Friends are with you FRom the begInning to the END. Girlfriends, especially, have a bond with each other that brightens the day and makes them feel whole. Girls are there for each other to share in funny inside jokes, listen when their friends need an ear, help with fashion advice, keep each other up-to-date in pop culture news, enjoy a good margarita together at happy hour; and the list goes on.
The one thing that comes with all of the positives is, of course, the “minor negative.” Although girls are wonderfully compassionate companions – they also like to talk. Not only do we like to talk about things we see on Pinterest, the latest iPhone App, or our weekend party plans; but we also discuss each other’s love lives.
I realized in my recent happy hours and couch dates with friends that we enjoy giving feedback (solicited or not) to friends about whom they choose to date or not date. And it’s not just my friends that do this; I have met many different friend groups who also talk the talk about who’s dating or hooking up with whom.
When you really think about it, it seems a strange concept that one person can have a strong opinion about someone else’s datee. Let’s say that Jill is hooking up with Jeff, but Jill’s best friend Nancy isn’t happy with this, claiming Jeff is impolite and unreliable with texting. Nancy will constantly tell Jill that she should break up with him because he just isn’t right for her.

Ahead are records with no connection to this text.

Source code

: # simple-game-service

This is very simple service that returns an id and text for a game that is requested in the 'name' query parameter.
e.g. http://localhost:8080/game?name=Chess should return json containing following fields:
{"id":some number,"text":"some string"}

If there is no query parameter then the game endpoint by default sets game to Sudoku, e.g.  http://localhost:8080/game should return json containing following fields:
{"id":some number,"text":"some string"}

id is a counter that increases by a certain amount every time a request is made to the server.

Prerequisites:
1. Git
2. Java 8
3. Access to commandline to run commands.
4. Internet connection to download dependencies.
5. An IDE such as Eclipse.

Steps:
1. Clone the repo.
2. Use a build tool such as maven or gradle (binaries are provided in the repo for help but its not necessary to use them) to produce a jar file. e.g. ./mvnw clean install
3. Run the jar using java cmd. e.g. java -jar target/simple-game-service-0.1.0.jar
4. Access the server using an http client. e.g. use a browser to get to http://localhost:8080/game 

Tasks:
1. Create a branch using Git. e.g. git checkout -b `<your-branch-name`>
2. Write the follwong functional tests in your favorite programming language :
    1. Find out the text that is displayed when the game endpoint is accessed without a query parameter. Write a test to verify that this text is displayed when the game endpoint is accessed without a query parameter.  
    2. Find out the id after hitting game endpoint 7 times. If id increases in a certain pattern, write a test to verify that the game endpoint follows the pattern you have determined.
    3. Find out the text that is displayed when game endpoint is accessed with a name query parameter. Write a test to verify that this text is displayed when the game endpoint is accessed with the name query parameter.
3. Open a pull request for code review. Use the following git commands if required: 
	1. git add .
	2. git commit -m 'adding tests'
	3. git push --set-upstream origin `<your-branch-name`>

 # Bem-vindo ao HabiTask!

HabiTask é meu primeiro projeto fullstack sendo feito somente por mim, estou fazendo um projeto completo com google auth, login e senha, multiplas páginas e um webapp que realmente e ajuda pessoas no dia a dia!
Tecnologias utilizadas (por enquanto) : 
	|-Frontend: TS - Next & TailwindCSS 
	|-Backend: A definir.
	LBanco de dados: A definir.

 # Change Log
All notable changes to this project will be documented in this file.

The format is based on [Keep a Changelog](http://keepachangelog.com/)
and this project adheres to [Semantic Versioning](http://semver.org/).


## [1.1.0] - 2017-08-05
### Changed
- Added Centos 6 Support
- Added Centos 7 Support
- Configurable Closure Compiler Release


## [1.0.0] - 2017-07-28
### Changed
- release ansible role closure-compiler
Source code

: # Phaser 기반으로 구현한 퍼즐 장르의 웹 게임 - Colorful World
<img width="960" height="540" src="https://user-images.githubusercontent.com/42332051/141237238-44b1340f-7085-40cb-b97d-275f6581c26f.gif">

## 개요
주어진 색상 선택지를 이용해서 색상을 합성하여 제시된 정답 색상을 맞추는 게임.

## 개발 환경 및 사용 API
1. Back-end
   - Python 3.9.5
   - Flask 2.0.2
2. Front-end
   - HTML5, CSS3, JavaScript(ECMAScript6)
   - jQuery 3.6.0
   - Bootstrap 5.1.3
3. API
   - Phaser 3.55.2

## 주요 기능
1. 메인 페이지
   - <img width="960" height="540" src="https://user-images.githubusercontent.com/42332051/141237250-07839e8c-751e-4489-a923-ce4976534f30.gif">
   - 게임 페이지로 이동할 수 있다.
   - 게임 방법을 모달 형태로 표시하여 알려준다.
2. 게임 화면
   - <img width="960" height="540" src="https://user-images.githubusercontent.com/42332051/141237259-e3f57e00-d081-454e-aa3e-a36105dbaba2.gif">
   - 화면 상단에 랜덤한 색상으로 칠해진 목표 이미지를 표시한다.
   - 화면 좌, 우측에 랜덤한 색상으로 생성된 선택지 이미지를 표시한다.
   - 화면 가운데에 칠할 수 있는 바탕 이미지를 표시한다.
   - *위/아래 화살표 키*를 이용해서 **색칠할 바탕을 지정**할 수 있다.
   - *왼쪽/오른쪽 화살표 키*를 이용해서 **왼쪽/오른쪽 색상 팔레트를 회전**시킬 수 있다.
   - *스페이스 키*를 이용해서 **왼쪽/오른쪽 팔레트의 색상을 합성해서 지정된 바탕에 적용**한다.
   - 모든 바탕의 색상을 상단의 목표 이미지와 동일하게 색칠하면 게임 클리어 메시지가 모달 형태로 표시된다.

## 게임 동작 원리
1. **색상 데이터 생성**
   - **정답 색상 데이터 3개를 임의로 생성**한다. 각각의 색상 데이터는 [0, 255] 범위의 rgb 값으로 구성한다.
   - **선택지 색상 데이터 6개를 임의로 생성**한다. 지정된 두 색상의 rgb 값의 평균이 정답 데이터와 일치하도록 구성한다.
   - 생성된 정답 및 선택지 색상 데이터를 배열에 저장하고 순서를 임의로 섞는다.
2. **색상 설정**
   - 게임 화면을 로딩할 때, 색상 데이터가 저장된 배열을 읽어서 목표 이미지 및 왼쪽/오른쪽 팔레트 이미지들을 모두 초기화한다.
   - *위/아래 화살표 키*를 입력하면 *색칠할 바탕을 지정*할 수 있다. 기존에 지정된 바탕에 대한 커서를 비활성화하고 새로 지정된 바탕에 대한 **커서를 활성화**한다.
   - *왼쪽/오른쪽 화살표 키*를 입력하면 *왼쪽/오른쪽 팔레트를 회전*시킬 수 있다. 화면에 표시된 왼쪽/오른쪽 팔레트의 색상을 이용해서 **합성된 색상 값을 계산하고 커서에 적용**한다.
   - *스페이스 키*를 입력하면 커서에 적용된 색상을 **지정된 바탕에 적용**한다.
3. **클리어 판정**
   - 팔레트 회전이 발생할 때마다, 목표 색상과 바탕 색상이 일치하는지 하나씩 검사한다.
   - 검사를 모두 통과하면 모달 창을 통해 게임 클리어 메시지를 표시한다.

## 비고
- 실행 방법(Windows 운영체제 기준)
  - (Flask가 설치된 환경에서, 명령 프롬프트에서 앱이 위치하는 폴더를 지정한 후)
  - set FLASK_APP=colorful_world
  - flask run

I understand that it is human nature to have an opinion on absolutely everything we encounter; and maybe that’s because we live in a world where everything is transparent and open to comment thanks to Facebook, texting, blogging, etc. This seems fine too especially when it involves traffic reports, weather, or even Lindsay Lohans’ tenth jail sentence; but when it comes to a love that should be private between two people, I think the couple involved should make their own decisions.
Nancy isn’t the one receiving text messages from Jeff, or the one who has to hook up with him. If Jill is choosing to be in that position, the only thing Nancy could really do is give an initial, “I don’t think he is good for you, but I will let you see this thing through and be here for you if it doesn’t work out.” Jill isn’t going to stop dating Jeff, just because Nancy said so; and if Nancy keeps saying something EVERYTIME Jill tries to vent to her, it creates tension. Jill won’t feel comfortable divulging things to Nancy if all she does is shoot her down and give her negative critiques, ultimately making Jill feel guilty.
If that person is choosing to be in that position, then she has to see it through. If you really think that the two people aren’t going to work out, then that is probably how it will end, but at least you can be that shoulder to lean on through the whole experience. At the end of the day we girls are vocal about everything, and we are just trying to be good friends; but the person in the relationship has to go with her instincts. It doesn’t mean friends don’t respect their friends’ opinions, but if they want to hook up with a “Jeff,” they will hook up with a “Jeff.”